İRŞÂD VE MEDÂR KUTBU
İrşâd ve Medâr Kutbu
Ekâbir-i Nakşibendiyye’nin beyânât-ı hakîkiyyesine göre kutub iki kısımdır.
Bir kısmı kutb’ül-irşâd’dır ki; Feyyâz-ı Hakîkî’nin irşâd-ı hidâyete âid ifâzasına vâsıta olandır. Âlem-i İslâmiyyet’in bekâsıyla mevcûd ve vârdır. Ve diğeri, kutb-u medârdır. Vücûd ve bekâya taalluk eden ifâzaya vâsıta olub, âlemin bekâsıyla mevcûddur.
Kutb’ül-irşâd, ba’de’l-vefât vâzife-i irşâdda kâim olması mümkün ve vâki’dir. Binâenaleyh, kurûn-u mütetâvilede bir zuhûr eder. Kutb-u medârın her zamânda berhayât olması lâzımdır.
Kutb-u irşâddan istifâza üç nev’ iledir.
Birincisi; sâlikin hâline müteveccih olub bâtınına ifâza-i nûr-u rüşd ve hidâyet etmesidir. Sâlikin onu bilib teveccühüne vukûfu lâzım değildir.
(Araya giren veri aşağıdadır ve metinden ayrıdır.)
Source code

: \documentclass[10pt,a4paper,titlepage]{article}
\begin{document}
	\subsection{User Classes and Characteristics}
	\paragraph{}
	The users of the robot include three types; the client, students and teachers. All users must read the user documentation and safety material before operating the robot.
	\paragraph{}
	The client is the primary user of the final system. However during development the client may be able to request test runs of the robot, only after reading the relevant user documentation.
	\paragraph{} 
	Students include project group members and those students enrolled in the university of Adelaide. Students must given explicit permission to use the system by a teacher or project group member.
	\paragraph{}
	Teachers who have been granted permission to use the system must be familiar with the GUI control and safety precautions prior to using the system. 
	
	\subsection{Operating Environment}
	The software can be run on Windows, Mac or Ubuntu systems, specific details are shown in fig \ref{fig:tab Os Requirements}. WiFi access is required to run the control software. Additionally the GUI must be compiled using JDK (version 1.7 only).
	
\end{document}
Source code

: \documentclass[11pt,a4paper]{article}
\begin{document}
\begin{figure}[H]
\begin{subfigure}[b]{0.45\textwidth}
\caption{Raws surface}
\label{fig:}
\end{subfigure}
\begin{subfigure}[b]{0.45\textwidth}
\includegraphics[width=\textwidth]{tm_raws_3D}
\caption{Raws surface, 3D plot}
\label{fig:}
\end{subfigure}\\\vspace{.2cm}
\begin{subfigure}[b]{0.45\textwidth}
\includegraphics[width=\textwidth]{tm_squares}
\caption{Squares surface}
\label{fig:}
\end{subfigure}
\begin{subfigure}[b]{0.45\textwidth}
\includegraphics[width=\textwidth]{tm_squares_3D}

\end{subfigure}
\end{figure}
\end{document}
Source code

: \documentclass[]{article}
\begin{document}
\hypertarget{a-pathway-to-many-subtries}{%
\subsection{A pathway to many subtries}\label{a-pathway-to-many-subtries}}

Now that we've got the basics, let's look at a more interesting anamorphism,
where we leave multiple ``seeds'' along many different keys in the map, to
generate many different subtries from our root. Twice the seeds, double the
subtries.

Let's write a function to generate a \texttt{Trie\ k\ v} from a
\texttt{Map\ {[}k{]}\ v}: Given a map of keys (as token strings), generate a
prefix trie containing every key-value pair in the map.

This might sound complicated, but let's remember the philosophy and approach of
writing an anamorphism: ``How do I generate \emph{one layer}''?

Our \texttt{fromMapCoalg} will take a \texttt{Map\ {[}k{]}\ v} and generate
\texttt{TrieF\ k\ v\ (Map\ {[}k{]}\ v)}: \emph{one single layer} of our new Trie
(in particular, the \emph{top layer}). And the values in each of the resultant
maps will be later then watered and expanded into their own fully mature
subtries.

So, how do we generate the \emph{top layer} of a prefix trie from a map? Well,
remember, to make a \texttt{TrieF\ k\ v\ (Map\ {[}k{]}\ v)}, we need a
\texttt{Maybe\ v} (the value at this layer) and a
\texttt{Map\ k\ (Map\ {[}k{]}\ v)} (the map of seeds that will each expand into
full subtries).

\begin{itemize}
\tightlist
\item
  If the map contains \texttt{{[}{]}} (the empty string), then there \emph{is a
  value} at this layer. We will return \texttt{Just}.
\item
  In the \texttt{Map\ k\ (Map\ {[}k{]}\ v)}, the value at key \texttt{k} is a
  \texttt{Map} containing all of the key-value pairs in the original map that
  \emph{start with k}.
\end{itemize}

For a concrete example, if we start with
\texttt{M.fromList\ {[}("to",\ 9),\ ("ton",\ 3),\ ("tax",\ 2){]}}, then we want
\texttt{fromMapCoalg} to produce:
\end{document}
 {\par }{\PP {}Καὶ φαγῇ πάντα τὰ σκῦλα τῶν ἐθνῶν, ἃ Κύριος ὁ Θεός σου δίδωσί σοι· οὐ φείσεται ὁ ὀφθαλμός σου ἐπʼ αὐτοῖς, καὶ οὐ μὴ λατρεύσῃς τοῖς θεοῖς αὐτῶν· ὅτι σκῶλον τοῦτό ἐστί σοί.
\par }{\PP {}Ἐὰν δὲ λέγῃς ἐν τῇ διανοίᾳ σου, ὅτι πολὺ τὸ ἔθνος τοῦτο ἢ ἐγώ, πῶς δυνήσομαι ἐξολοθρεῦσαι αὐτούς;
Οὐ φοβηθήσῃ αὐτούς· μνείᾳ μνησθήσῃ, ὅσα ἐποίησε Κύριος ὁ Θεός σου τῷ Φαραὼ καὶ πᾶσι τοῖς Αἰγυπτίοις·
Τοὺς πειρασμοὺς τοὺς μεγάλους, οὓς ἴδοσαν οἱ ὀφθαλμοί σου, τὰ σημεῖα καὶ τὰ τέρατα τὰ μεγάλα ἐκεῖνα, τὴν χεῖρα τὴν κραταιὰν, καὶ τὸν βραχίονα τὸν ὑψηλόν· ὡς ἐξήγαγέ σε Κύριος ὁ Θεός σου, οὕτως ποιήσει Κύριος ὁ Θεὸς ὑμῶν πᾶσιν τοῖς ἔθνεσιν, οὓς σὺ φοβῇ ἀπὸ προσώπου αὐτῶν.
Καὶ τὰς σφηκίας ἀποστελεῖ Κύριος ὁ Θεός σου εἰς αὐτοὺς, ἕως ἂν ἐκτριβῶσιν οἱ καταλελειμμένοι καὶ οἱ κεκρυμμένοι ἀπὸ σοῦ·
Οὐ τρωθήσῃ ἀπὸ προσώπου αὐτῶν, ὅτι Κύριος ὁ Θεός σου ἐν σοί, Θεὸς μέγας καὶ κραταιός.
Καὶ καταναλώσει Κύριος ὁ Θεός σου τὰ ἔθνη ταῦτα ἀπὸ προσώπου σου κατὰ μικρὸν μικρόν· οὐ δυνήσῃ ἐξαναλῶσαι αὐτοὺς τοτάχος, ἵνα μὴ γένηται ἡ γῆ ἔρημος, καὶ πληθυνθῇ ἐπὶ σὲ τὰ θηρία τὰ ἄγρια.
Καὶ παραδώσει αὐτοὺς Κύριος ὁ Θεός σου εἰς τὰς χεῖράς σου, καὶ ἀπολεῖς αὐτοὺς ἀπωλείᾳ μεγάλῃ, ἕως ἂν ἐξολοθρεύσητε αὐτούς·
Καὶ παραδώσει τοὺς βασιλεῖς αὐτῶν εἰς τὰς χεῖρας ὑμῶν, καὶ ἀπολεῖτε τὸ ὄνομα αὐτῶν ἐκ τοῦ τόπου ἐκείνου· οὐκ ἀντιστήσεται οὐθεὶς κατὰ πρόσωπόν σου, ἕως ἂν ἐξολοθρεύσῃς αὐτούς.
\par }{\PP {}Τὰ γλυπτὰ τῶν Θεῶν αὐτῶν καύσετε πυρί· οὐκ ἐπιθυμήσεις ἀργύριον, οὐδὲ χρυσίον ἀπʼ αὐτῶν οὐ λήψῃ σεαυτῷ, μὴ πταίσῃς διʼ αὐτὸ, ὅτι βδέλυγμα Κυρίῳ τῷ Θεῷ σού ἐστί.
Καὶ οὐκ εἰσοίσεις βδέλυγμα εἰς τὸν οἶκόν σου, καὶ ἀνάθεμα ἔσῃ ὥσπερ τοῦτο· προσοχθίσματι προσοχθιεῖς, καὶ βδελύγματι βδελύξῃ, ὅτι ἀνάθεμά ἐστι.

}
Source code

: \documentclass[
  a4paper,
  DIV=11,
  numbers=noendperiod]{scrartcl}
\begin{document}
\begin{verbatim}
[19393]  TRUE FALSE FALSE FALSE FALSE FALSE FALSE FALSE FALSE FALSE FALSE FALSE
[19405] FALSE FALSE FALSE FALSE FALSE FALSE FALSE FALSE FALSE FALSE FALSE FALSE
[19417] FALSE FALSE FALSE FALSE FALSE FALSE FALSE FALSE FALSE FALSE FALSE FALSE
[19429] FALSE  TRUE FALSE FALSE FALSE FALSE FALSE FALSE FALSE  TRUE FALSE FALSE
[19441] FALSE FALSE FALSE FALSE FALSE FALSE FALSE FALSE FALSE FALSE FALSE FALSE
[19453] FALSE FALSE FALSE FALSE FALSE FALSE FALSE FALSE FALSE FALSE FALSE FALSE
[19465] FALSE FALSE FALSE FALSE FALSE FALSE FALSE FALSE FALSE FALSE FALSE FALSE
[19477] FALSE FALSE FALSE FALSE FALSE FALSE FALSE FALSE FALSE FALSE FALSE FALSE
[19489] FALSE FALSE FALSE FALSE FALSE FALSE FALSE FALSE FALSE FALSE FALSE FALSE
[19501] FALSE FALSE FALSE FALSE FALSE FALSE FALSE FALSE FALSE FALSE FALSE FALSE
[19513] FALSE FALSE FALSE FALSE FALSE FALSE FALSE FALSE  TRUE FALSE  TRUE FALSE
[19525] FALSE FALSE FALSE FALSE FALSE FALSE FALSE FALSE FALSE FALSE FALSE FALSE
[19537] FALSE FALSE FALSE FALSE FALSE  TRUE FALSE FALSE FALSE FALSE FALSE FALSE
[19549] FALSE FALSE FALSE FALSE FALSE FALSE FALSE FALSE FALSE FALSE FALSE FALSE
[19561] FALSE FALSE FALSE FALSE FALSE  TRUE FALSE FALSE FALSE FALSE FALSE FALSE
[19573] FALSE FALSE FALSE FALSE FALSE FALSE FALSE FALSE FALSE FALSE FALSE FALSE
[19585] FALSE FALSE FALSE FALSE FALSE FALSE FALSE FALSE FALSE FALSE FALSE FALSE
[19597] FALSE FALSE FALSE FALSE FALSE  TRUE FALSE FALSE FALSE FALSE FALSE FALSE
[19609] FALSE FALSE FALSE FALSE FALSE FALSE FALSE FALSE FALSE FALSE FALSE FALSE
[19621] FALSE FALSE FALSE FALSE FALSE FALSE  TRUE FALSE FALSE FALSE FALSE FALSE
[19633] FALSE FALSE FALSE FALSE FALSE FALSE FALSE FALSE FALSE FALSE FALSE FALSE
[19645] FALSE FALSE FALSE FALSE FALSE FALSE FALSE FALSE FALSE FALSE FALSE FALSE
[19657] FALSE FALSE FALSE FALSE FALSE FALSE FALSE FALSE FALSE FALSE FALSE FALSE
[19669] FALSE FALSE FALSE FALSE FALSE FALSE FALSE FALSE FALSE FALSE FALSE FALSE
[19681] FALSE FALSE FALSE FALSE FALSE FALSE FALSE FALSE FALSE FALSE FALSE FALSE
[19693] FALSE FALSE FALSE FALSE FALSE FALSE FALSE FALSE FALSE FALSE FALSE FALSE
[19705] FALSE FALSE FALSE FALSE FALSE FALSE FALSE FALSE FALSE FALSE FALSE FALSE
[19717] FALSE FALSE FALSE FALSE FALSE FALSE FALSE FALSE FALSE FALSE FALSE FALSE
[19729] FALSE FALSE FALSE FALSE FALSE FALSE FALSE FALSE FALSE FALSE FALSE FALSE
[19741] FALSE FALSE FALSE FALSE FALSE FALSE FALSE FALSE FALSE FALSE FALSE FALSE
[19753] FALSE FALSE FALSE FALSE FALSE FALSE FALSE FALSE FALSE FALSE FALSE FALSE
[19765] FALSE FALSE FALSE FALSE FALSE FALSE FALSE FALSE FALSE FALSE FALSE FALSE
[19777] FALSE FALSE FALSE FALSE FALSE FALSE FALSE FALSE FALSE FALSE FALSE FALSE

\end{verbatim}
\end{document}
İkincisi; sâlikin ona müteveccih olarak istifâza-i nûr-u rüşd ve hidâyet eylemesidir ki, bu nev’de kutbun şahsını bilmek lâzım değildir.
Üçüncüsü; tekrâr ve kesret-i ismullâh ile kalbi meşgûl edib, âlemi bihaseb’il-bâtın istilâ eden bahr-i feyz-i İlâhî memba’ı olan kutb-u irşâdın kalbinden muhabbet-i ihlâs mikdârınca tereşşuh ile hâsıl olmakdadır ki; bunda dahî sâlikin ve kutbun birbirlerine vukuf ve ıttılâları lâzım değildir.